Alors voilà, en espérant que vous apprécierez ce chapitre ! :D




Chapitre 3: Le passé d'Iruka et l'Organisation



Ils se trouvaient dans un petit salon-fumoir aux murs tapissés de vert, avec deux banquettes rembourrées, une cheminée éteinte et deux dizaines de bougies, certaines sur chandeliers et d'autres alignées dans des pots de toutes les tailles sur la table basse et les meubles vernis. Les deux hommes avaient été installés sur des couchettes, leurs plaies bandées, immobiles, tandis que les autres étaient assis sur les sofas.
Ils avaient fait un petit bout de chemin, entassés les uns sur les autres dans la calèche, les deux hommes blessés allongés sur le plancher.
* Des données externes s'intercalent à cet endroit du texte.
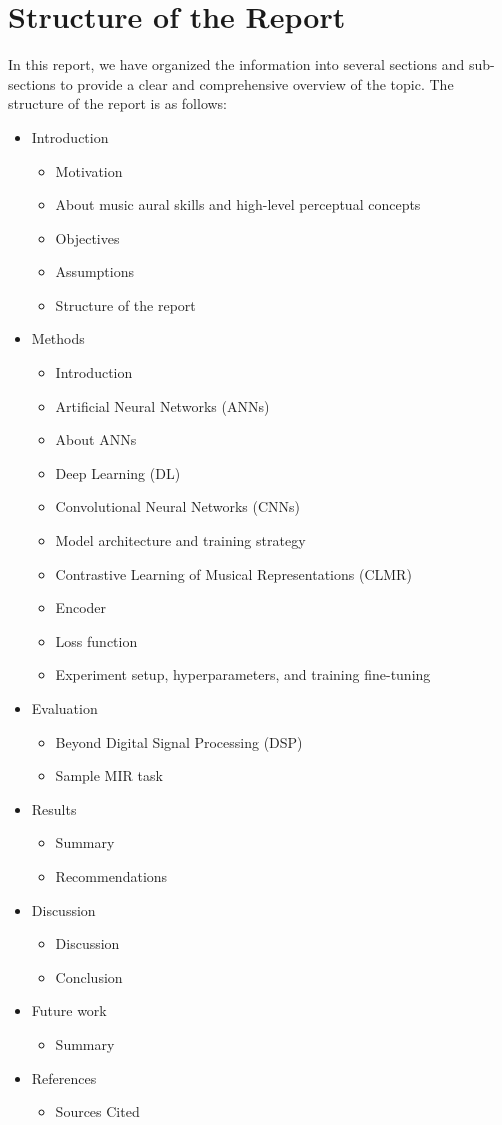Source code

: \section{Structure of the Report}

In this report, we have organized the information into several sections and sub-sections to provide a clear and comprehensive overview of the topic. The structure of the report is as follows:

\begin{itemize}
\item Introduction
  \begin{itemize}
  \item Motivation
  \item About music aural skills and high-level perceptual concepts
  \item Objectives
  \item Assumptions
  \item Structure of the report
  \end{itemize}
\item Methods
  \begin{itemize}
  \item Introduction
  \item Artificial Neural Networks (ANNs)
  \item About ANNs
  \item Deep Learning (DL)
  \item Convolutional Neural Networks (CNNs)
  \item Model architecture and training strategy
  \item Contrastive Learning of Musical Representations (CLMR)
  \item Encoder
  \item Loss function
  \item Experiment setup, hyperparameters, and training fine-tuning
  \end{itemize}
\item Evaluation
  \begin{itemize}
  \item Beyond Digital Signal Processing (DSP)
  \item Sample MIR task
  \end{itemize}
\item Results
  \begin{itemize}
  \item Summary
  \item Recommendations
  \end{itemize}
\item Discussion
  \begin{itemize}
  \item Discussion
  \item Conclusion
  \end{itemize}
\item Future work
  \begin{itemize}
  \item Summary
  \end{itemize}

\item References
  \begin{itemize}
  \item Sources Cited
  \end{itemize}
\end{itemize}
Les claquements réguliers des sabots du cheval et du fouet les avaient bercés et avaient fait, seuls, toute la conversation, tandis qu'ils traversaient la campagne en direction d'une grande bâtisse. Temari l'avait mal distinguée dans la nuit. Il fallait dire aussi que ses pensées étaient entièrement tournées vers sa mère et ses deux petits frères, qui devaient se faire un sang d'encre, mais qu'elle ne pouvait pas aller retrouver. Alors, s'inquiéter de l'apparence d'une maison...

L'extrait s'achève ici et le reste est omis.